# [DIRECTIONS]
From the records below, transcribe exactly the lines that begin at the line with "Referenced by L\_\-compute\_\-hb\_\-control\_\-dependence()." and end at the line with "int L\_\-same\_\-register\_\-operand (L\_\-Operand", both included.

======== RECORD EXTRACTS ========

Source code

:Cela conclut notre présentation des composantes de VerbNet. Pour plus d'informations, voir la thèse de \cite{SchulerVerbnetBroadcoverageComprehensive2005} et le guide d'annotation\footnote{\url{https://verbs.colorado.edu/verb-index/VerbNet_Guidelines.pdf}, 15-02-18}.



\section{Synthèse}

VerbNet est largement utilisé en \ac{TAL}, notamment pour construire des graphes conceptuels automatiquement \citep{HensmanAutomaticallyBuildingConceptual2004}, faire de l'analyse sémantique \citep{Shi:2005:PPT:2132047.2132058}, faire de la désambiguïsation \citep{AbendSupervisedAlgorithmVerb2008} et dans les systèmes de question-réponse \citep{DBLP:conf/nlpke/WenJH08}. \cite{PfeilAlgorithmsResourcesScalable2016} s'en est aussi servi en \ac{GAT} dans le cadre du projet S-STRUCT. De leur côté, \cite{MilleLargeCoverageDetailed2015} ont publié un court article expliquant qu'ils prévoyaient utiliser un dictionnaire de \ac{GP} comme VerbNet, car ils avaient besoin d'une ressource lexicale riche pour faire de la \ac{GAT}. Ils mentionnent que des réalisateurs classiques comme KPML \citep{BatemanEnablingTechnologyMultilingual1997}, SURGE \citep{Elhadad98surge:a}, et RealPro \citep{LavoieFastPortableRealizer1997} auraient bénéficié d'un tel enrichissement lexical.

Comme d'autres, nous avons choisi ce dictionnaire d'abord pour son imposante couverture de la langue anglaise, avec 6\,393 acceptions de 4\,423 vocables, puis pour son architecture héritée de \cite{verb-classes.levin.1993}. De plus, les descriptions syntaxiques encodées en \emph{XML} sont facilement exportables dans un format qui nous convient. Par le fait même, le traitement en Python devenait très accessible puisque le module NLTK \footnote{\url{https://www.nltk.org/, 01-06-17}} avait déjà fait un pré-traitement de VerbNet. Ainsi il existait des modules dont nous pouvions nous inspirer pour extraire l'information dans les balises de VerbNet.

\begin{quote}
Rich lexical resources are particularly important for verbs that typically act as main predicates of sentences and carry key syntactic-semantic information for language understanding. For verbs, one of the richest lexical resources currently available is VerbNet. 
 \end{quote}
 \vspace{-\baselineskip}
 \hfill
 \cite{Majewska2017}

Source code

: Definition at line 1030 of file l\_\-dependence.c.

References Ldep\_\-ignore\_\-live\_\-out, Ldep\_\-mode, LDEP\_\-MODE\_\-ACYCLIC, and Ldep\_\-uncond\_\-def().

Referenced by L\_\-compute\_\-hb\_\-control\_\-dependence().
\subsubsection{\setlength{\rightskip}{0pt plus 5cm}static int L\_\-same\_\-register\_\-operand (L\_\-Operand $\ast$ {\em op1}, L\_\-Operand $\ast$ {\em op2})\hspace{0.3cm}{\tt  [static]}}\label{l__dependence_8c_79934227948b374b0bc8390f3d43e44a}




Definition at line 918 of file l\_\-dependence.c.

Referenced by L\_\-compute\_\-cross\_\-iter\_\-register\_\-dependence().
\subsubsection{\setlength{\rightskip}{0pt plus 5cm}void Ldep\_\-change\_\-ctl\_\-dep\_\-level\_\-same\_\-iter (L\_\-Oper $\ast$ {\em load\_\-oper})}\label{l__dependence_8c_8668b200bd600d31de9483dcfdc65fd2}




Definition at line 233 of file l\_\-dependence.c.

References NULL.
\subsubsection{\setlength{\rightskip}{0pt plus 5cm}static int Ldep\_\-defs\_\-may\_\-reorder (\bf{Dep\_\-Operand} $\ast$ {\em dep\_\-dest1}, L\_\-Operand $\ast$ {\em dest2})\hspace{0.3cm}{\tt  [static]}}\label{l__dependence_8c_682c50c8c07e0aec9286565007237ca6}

========

# [TASK SOLUTION]
Referenced by L\_\-compute\_\-hb\_\-control\_\-dependence().
\subsubsection{\setlength{\rightskip}{0pt plus 5cm}static int L\_\-same\_\-register\_\-operand (L\_\-Operand $\ast$ {\em op1}, L\_\-Operand $\ast$ {\em op2})\hspace{0.3cm}{\tt  [static]}}\label{l__dependence_8c_79934227948b374b0bc8390f3d43e44a}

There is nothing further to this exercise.